Over the last ten years it's become an almost indispensable thing for most of us -- I know that I, personally, have used it to:

  • "Date" my husband (before he decided it would be easier to move than drive 20 hours to & from Indiana every weekend)
  • Plan my wedding
  • Find long-lost family and arrange a reunion to finally meet them
  • Track my pregnancy
  • Find my job
  • Look for a house
  • Look for houses for other people
  • Decide not to buy a house
  • Look for contractors
  • Renovate my house
  • Learn to sew
  • Reconnect with old friends

And then there are the daily things -- tracking the sales at the supermarket, finding recipes, reading the news, getting directions, checking the weather, looking for hotels, reading blogs...

Ah, reading blogs.

Blogs are probably the most interesting thing out there.
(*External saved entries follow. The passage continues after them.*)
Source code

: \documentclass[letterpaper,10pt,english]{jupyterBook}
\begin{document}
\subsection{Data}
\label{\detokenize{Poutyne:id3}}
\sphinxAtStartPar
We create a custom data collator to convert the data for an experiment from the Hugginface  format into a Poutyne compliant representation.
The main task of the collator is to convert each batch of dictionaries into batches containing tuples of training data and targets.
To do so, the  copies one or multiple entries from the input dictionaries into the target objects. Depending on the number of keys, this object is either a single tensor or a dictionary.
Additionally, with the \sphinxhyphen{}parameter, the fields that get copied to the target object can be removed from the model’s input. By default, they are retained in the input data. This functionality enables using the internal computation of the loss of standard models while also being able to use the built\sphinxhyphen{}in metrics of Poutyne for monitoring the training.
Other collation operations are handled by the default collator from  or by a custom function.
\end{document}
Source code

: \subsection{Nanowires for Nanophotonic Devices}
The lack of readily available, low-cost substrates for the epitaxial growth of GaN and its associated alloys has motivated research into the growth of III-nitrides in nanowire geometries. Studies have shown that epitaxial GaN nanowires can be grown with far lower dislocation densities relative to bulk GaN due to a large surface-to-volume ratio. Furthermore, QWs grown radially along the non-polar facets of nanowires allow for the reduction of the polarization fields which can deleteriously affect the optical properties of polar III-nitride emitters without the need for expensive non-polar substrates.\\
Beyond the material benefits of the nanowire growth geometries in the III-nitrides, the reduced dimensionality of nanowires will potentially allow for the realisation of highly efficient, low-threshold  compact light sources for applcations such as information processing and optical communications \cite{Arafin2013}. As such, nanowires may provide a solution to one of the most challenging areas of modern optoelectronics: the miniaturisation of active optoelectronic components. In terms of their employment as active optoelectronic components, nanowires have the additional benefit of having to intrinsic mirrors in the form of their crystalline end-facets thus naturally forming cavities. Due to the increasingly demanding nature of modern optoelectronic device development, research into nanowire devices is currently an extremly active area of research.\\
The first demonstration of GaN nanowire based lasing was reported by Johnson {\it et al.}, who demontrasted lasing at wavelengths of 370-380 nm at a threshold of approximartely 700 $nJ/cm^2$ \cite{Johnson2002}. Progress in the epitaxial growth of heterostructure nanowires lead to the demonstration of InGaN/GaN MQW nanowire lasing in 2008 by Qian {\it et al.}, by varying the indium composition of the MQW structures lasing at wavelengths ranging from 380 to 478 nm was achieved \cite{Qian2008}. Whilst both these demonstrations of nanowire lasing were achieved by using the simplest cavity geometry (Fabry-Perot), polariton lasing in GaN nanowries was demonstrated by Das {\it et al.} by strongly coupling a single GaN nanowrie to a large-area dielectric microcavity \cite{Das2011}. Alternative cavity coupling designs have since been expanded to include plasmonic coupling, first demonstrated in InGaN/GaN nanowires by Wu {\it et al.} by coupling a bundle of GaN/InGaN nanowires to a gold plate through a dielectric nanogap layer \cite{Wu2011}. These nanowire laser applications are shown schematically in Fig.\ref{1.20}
Most (like mine, I fully admit) are not really worth the time spent reading them, at least to people other than family & friends. Some are blatant marketing tools. Others never really get off the ground. But now and then a blog really hits on something: an audience, an idea, a movement, whatever. These bloggers have a voice that people like to hear. Some set out hearing that voice from the beginning, while others evolve, like the classic "mommy blogger" who eventually manages to filter her thoughts down to one main idea -- say, going organic with your family.

I've often wondered if I need to find a voice too. But that assumes that I'm trying to cultivate a following (I'm not) and that I have the talent to sustain it (I don't). This blog is for me and for my daughter. I'm flattered when people stumble across here and find something I've said interesting or funny or useful, but that's just gravy.

Over my decade or so traveling the internet and reading blogs I've had the pleasure of watching a few bloggers transcend that gap between personal story-telling and public speaking. Sometimes I think it's just happenstance; sometimes it seems to be very deliberate. Either way, I continue to follow them because I, too, happen to like what they have to say.

Except.

Except when they write posts explaining to their readers how they just don't have the time to write for them right now. These same readers, whose loyalty and encouragement has granted them a public forum, opportunities for income, sometimes even entire careers -- no time. Too busy. Too conflicted. Too in demand.

Too full of themselves.

Don't get me wrong, I don't think bloggers owe their readers anything. Unless, of course, their readership has earned them sponsors, ad revenue, freebies, and book deals. Then I think they do owe us something: the voice they so earnestly wanted us to hear in the first place. Because without regularly sharing that voice, their audience -- along with all those benefits -- eventually disappears.

And without a doubt a new blogger will be happy to fill their shoes. Because the Next Big Thing? Is already out there.